Jinja2 Control Structures support looping. To provide multiple values to use in a loop use the count parameter. Modifying the example from the Jinja2 documentation to work with datacraft:

<h1>Members</h1>
<ul>
    {%- for user in users %}
    <li>{{ user }}</li>
    {%- endfor %}
</ul>

If a regular spec is used such as {"users":["bob","bobby","rob"]} the templating engine will not populate the template correctly since during each iteration only a single name is returned as a string for the engine to process.

<h1>Members</h1>
<ul>
    <li>b</li>
    <li>o</li>
    <li>b</li>
</ul>

The engine requires collections to iterate over. A small change to the spec will address this issue:

{"users?count=2": ["bob", "bobby", "rob"]}

Now we get

<h1>Members</h1>
<ul>
    <li>bob</li>
    <li>bobby</li>
</ul>

Dynamic Loop Counters

Another mechanism to do loops in Jinja2 is by using the python builtin range function. If a variable number of line items was desired, you could create a template like the following:

<h1>Members</h1>
<ul>
    {%- for i in range(num_users | int) %}
    <li>{{ users[i] }}</li>
    {%- endfor %}
</ul>

The spec could then be updated to contain a num_users field:

{
  "users": {
    "type": "values",
    "data": ["bob", "bobby", "rob", "roberta", "steve"],
    "config": {
      "count": "4",
      "sample": "true"
    }
  },
  "num_users": {
    "type": "values",
    "data": {
      "2": 0.5,
      "3": 0.3,
      "4": 0.2
    }
  }
}

In the spec above, the number of users created will be weighted so that half the time there are two, and the other half there are three or four.
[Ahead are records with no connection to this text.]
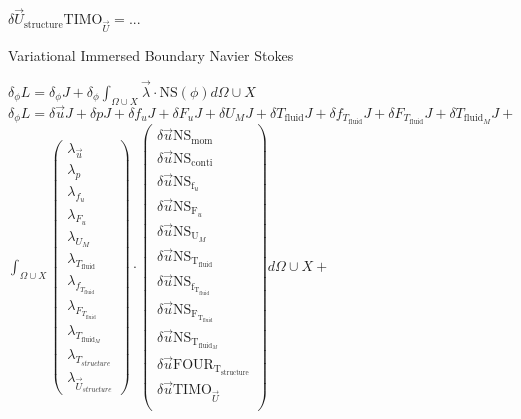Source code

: \documentclass[10pt]{article} %
\begin{document}
\begin{center}
	$\delta \vec{U}_{\text{structure}} \text{TIMO}_{\vec{U}} = ...$\\
\newpage
\begin{flushleft}
	Variational Immersed Boundary Navier Stokes
\end{flushleft}
$\delta_\phi L = \delta_\phi J + \delta_\phi \int_{\Omega \cup X} \vec{\lambda} \cdot \text{NS}(\phi)
	d\Omega\cup X $\\
$\delta_\phi L = \delta \vec{u} J + \delta p J + \delta f_u J + \delta F_u J + \delta U_M J +
	\delta T_{\text{fluid}} J + \delta f_{T_{\text{fluid}}} J + \delta F_{T_{\text{fluid}}} J + \delta T_{\text{fluid}_M} J +$\\
    $\int_{\Omega \cup X}
	\begin{pmatrix}
		\lambda_{\vec{u}} \\ \lambda_p \\ \lambda_{f_u} \\ \lambda_{F_u} \\ \lambda_{U_M}\\ \lambda_{T_{\text{fluid}}} \\ \lambda_{f_{T_{\text{fluid}}}} \\ \lambda_{F_{T_{\text{fluid}}}} \\ \lambda_{T_{\text{fluid}_M}} \\ \lambda_{T_{structure}} \\ \lambda_{\vec{U}_{structure}}
	\end{pmatrix}
	\cdot
	\begin{pmatrix}
		\delta \vec{u} \text{NS}_{\text{mom}} \\
		\delta \vec{u} \text{NS}_{\text{conti}}\\
		\delta \vec{u} \text{NS}_{\text{f}_u} \\
		\delta \vec{u} \text{NS}_{\text{F}_u} \\
		\delta \vec{u} \text{NS}_{\text{U}_M} \\
		\delta \vec{u} \text{NS}_{\text{T}_{\text{fluid}}} \\
		\delta \vec{u} \text{NS}_{\text{f}_{\text{T}_{\text{fluid}}}}\\
		\delta \vec{u} \text{NS}_{\text{F}_{\text{T}_{\text{fluid}}}}\\
		\delta \vec{u} \text{NS}_{\text{T}_{\text{fluid}_M}}\\
		\delta \vec{u} \text{FOUR}_{\text{T}_{\text{structure}}}\\
		\delta \vec{u} \text{TIMO}_{\vec{U}}\\
	\end{pmatrix}
	d\Omega \cup X + $\\


\end{center}
\end{document}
NOTE: It is important to make sure that the count param is equal to the maximum number that will be indexed. If it is less, then there will be empty line items whenever the num_users exceeds the count.

Templating Specs

Instead of hard coding values or configuration parameters in your spec, you have the option to dynamically adjust them using command line arguments with the jinja2 templating format. For instance:

{
  "prize": {
    "type": "values",
    "data": {
      "ball": 0.4,
      "gum": 0.3,
      "big ball": 0.1,
      "frisbee": 0.1,
      "puppy": 0.05,
      "diamond ring": 0.005,
      "{{ top_prize | default(1, tesla) }}": 0.0005
    },
    "config": {
      "count": {{ prize_count | default(1, true) | int }}
    }
  }
}

In this example the count for the the prize field is variable. The default is 1, but can be overridden from the command line by specifying a --var-file /path/to/vars.json or with the -vars key1=value1 key2=value2 flags. Running the command with no vars specified:

$ datacraft -s vars_test.json -i 3 --log-level warn
['frisbee']
['ball']
['gum']

Now with prize_count set to 3

$ datacraft -s vars_test.json -i 3 --log-level warn -v prize_count=3 top_prize='light saber'
['gum', 'big ball', 'ball']
['puppy', 'big ball', 'gum']
['gum', 'ball', 'light saber']

NOTE: It is a good practice to use a default in case that a variable is not defined, or that the variable substitution flags are not specified. With no default, the value would become blank and render the JSON invalid.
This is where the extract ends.